Your task:
Extract the lines from the first one in the records below through the line containing "Po pokonaniu dzikich", keeping both ends and leaving out any pictures.

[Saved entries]
____

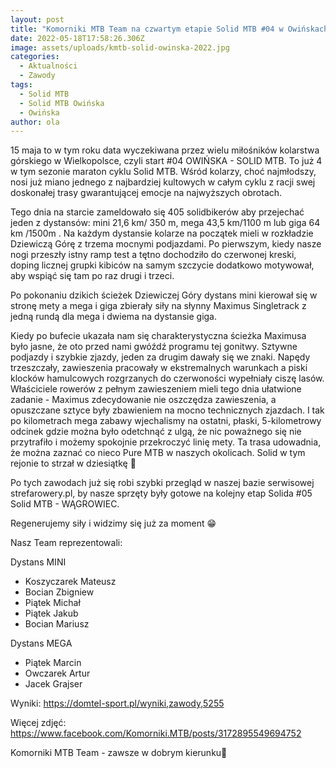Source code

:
 ```yaml
---
layout: post
title: "Komorniki MTB Team na czwartym etapie Solid MTB #04 w Owińskach"
date: 2022-05-18T17:58:26.306Z
image: assets/uploads/kmtb-solid-owinska-2022.jpg
categories:
  - Aktualności
  - Zawody
tags:
  - Solid MTB
  - Solid MTB Owińska
  - Owińska
author: ola
---
```

15 maja to w tym roku data wyczekiwana przez wielu miłośników kolarstwa górskiego w Wielkopolsce, czyli start #04 OWIŃSKA - SOLID MTB. To już 4 w tym sezonie maraton cyklu Solid MTB. Wśród kolarzy, choć najmłodszy, nosi już miano jednego z najbardziej kultowych w całym cyklu z racji swej doskonałej trasy gwarantującej emocje na najwyższych obrotach.
<!--more-->

Tego dnia na starcie zameldowało się 405 solidbikerów aby przejechać jeden z dystansów: mini 21,6 km/ 350 m, mega 43,5 km/1100 m lub giga 64 km /1500m . Na każdym dystansie kolarze na początek mieli w rozkładzie Dziewiczą Górę z trzema mocnymi podjazdami. Po pierwszym, kiedy nasze nogi przeszły istny ramp test a tętno dochodziło do czerwonej kreski, doping licznej grupki kibiców na samym szczycie dodatkowo motywował, aby wspiąć się tam po raz drugi i trzeci.

Po pokonaniu dzikich ścieżek Dziewiczej Góry dystans mini kierował się w stronę mety a mega i giga zbierały siły na słynny Maximus Singletrack  z jedną rundą dla mega i dwiema na dystansie giga. 

Kiedy po bufecie ukazała nam się charakterystyczna ścieżka Maximusa było jasne, że oto przed nami gwóźdź programu tej gonitwy. Sztywne podjazdy i szybkie zjazdy, jeden za drugim dawały się we znaki. Napędy trzeszczały, zawieszenia pracowały w ekstremalnych warunkach a piski klocków hamulcowych rozgrzanych do czerwoności wypełniały ciszę lasów. Właściciele rowerów z pełnym zawieszeniem mieli tego dnia ułatwione zadanie - Maximus zdecydowanie nie oszczędza zawieszenia, a opuszczane sztyce były zbawieniem na mocno technicznych zjazdach. I tak po kilometrach mega zabawy wjechalismy na ostatni, płaski, 5-kilometrowy odcinek gdzie można było odetchnąć z ulgą, że nic poważnego się nie przytrafiło i możemy spokojnie przekroczyć linię mety. Ta trasa udowadnia, że można zaznać co nieco Pure MTB w naszych okolicach. Solid w tym rejonie to strzał w dziesiątkę 🎯

Po tych zawodach już się robi szybki przegląd w naszej bazie serwisowej strefarowery.pl, by nasze sprzęty były gotowe na kolejny etap Solida #05 Solid MTB - WĄGROWIEC.

Regenerujemy siły i widzimy się już za moment 😁

Nasz Team reprezentowali:

Dystans MINI

* Koszyczarek Mateusz 
* Bocian Zbigniew 
* Piątek Michał 
* Piątek Jakub
* Bocian Mariusz

Dystans MEGA

* Piątek Marcin
* Owczarek Artur 
* Jacek Grajser

Wyniki: <https://domtel-sport.pl/wyniki,zawody,5255>

Więcej zdjęć: <https://www.facebook.com/Komorniki.MTB/posts/3172895549694752>

Komorniki MTB Team - zawsze w dobrym kierunku🙂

____

Response to this task:
Source code

:
 ```yaml
---
layout: post
title: "Komorniki MTB Team na czwartym etapie Solid MTB #04 w Owińskach"
date: 2022-05-18T17:58:26.306Z
image: assets/uploads/kmtb-solid-owinska-2022.jpg
categories:
  - Aktualności
  - Zawody
tags:
  - Solid MTB
  - Solid MTB Owińska
  - Owińska
author: ola
---
```

15 maja to w tym roku data wyczekiwana przez wielu miłośników kolarstwa górskiego w Wielkopolsce, czyli start #04 OWIŃSKA - SOLID MTB. To już 4 w tym sezonie maraton cyklu Solid MTB. Wśród kolarzy, choć najmłodszy, nosi już miano jednego z najbardziej kultowych w całym cyklu z racji swej doskonałej trasy gwarantującej emocje na najwyższych obrotach.
<!--more-->

Tego dnia na starcie zameldowało się 405 solidbikerów aby przejechać jeden z dystansów: mini 21,6 km/ 350 m, mega 43,5 km/1100 m lub giga 64 km /1500m . Na każdym dystansie kolarze na początek mieli w rozkładzie Dziewiczą Górę z trzema mocnymi podjazdami. Po pierwszym, kiedy nasze nogi przeszły istny ramp test a tętno dochodziło do czerwonej kreski, doping licznej grupki kibiców na samym szczycie dodatkowo motywował, aby wspiąć się tam po raz drugi i trzeci.

Po pokonaniu dzikich ścieżek Dziewiczej Góry dystans mini kierował się w stronę mety a mega i giga zbierały siły na słynny Maximus Singletrack  z jedną rundą dla mega i dwiema na dystansie giga. 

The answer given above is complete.